═══ RECORDS SHOWN ═══
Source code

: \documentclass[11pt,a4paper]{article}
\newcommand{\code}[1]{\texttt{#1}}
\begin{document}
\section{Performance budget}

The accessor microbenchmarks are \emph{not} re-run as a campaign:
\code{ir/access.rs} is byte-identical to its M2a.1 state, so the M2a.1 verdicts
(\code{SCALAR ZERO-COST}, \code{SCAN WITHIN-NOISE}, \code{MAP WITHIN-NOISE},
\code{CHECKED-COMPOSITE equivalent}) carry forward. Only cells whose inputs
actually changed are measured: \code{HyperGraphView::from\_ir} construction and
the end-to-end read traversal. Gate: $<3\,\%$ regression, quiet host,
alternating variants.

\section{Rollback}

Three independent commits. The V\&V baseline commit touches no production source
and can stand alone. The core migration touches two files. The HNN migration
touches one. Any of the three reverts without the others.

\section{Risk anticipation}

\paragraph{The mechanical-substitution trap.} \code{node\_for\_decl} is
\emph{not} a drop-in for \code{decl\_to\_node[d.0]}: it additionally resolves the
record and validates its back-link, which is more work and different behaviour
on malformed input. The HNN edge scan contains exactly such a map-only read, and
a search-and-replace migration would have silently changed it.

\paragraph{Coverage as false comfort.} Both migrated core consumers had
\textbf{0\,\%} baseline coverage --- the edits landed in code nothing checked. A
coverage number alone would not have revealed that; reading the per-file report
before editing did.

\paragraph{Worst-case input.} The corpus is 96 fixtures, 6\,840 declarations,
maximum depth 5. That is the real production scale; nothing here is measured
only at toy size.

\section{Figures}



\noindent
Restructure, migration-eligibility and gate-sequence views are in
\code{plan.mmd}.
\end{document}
═══
In this exercise, repeat all entries exactly.

Source code

: \documentclass[11pt,a4paper]{article}
\newcommand{\code}[1]{\texttt{#1}}
\begin{document}
\section{Performance budget}

The accessor microbenchmarks are \emph{not} re-run as a campaign:
\code{ir/access.rs} is byte-identical to its M2a.1 state, so the M2a.1 verdicts
(\code{SCALAR ZERO-COST}, \code{SCAN WITHIN-NOISE}, \code{MAP WITHIN-NOISE},
\code{CHECKED-COMPOSITE equivalent}) carry forward. Only cells whose inputs
actually changed are measured: \code{HyperGraphView::from\_ir} construction and
the end-to-end read traversal. Gate: $<3\,\%$ regression, quiet host,
alternating variants.

\section{Rollback}

Three independent commits. The V\&V baseline commit touches no production source
and can stand alone. The core migration touches two files. The HNN migration
touches one. Any of the three reverts without the others.

\section{Risk anticipation}

\paragraph{The mechanical-substitution trap.} \code{node\_for\_decl} is
\emph{not} a drop-in for \code{decl\_to\_node[d.0]}: it additionally resolves the
record and validates its back-link, which is more work and different behaviour
on malformed input. The HNN edge scan contains exactly such a map-only read, and
a search-and-replace migration would have silently changed it.

\paragraph{Coverage as false comfort.} Both migrated core consumers had
\textbf{0\,\%} baseline coverage --- the edits landed in code nothing checked. A
coverage number alone would not have revealed that; reading the per-file report
before editing did.

\paragraph{Worst-case input.} The corpus is 96 fixtures, 6\,840 declarations,
maximum depth 5. That is the real production scale; nothing here is measured
only at toy size.

\section{Figures}



\noindent
Restructure, migration-eligibility and gate-sequence views are in
\code{plan.mmd}.
\end{document}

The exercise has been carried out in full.